In short, the plan satisfies none of Russia’s minimal political, military, legal, or constitutional conditions. Moreover, it is not a joint Russian-American initiative, as some try to portray. It is strictly an American proposal to Russia  - a unilateral American script. Russian officials have already said it plainly: we are not familiar with this plan.

Yes, Russia has always been ready for diplomacy  - from the first day of the war. But Russian diplomacy, unlike the Western variety, is not a search for compromise. It is simply another way of compelling the fulfillment of Russia’s requirements, without using force. And that is precisely why the response to this “peace plan” was delivered not by diplomats, but by Putin in military uniform, addressing the armed forces. That image alone clarified where Russia places these “initiatives.”

Now  - the higher plane: the spiritual one. Even if we were to imagine a miracle, where this plan, against all logic, produced a formal freezing of the conflict  - it would still change nothing. Because it does nothing to remove the fundamental spiritual cause of the war: the Antirussia Project  - Ukraine used by external operators as a geopolitical drone. The plan pretends that by cancelling NATO ambitions, appointing some American “commission” and producing hollow “security guarantees,” the problem disappears. It does not.

Above all, it ignores a basic fact: the United States is not a neutral party. It is the architect and co-author of the conflict. You cannot bomb Belgorod one day, and then the next day claim to be an impartial mediator. Real mediation requires colossal moral legitimacy, clean hands, trust from all sides, and genuine integrity, combined with the capacity to respect the dead  - on all sides.

Here, none of that exists. There is no trust in institutions. No trust in persons. No willingness to mourn the dead under any flag. No awareness of the scale of tragedy  - not transactional, but ontological. Not political, but existential.
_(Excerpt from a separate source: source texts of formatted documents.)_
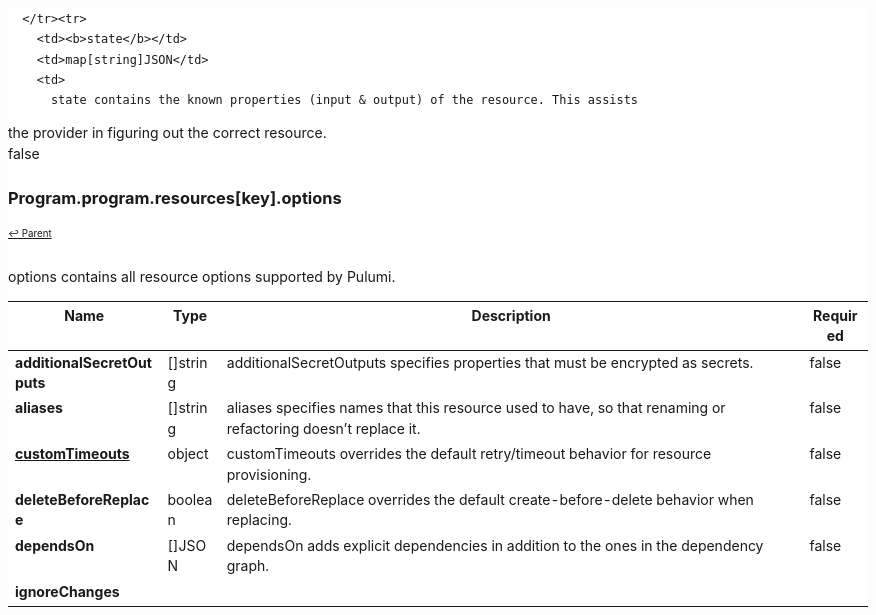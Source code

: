       </tr><tr>
        <td><b>state</b></td>
        <td>map[string]JSON</td>
        <td>
          state contains the known properties (input & output) of the resource. This assists
the provider in figuring out the correct resource.<br/>
        </td>
        <td>false</td>
      </tr></tbody>
</table>


### Program.program.resources[key].options
<sup><sup>[↩ Parent](#programprogramresourceskey)</sup></sup>



options contains all resource options supported by Pulumi.

<table>
    <thead>
        <tr>
            <th>Name</th>
            <th>Type</th>
            <th>Description</th>
            <th>Required</th>
        </tr>
    </thead>
    <tbody><tr>
        <td><b>additionalSecretOutputs</b></td>
        <td>[]string</td>
        <td>
          additionalSecretOutputs specifies properties that must be encrypted as secrets.<br/>
        </td>
        <td>false</td>
      </tr><tr>
        <td><b>aliases</b></td>
        <td>[]string</td>
        <td>
          aliases specifies names that this resource used to have, so that renaming or refactoring
doesn’t replace it.<br/>
        </td>
        <td>false</td>
      </tr><tr>
        <td><b><a href="#programprogramresourceskeyoptionscustomtimeouts">customTimeouts</a></b></td>
        <td>object</td>
        <td>
          customTimeouts overrides the default retry/timeout behavior for resource provisioning.<br/>
        </td>
        <td>false</td>
      </tr><tr>
        <td><b>deleteBeforeReplace</b></td>
        <td>boolean</td>
        <td>
          deleteBeforeReplace overrides the default create-before-delete behavior when replacing.<br/>
        </td>
        <td>false</td>
      </tr><tr>
        <td><b>dependsOn</b></td>
        <td>[]JSON</td>
        <td>
          dependsOn adds explicit dependencies in addition to the ones in the dependency graph.<br/>
        </td>
        <td>false</td>
      </tr><tr>
        <td><b>ignoreChanges</b></td>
What we see instead is the language of progressive corporate bureaucracy  - an odd hybrid of crypto-Polish phrasing and American municipal jargon, full of slogans about “tolerance campaigns” and “cultural exchange to reduce racism,” drafted by people who did not bother to glance at the context of the war they pretend to solve.

The document breathes arrogance. It speaks to Russia  - and to Ukraine  - as though to children who have quarreled too long, and must now be pacified by “grown-ups.” It treats spilled blood as an inconvenience, history as a nuisance, and tragedy as a PR obstacle. The only logic it respects is the logic of brokerage. Of a trader. It carries no moral or historical weight. And notably, the only party that this plan fully protects from any loss  - material, reputational, or moral  - is the United States.

Meanwhile, those same brokers try to play on exhaustion, on genuine suffering, on genuine longing for a real  - not temporary, not transactional  - but real and durable peace. They try to sell that longing back to the people who paid for it with lives.

What is being sold to you is glass beads. Regardless of which country you live in  - even if you live in America  - what you are being offered are glass beads. Exactly like those once traded to Native chiefs in exchange for real strategic assets. Let us not become those chiefs  - not in the mind, not in the heart.

We owe it, even now  - if only virtually  - to keep our clarity. To honor the real cost. And perhaps someday, when men are willing and history returns to sobriety, to pronounce the only verdict this plan deserves  - not in diplomatic language, but in human:

A golden, and profoundly hollow spoon.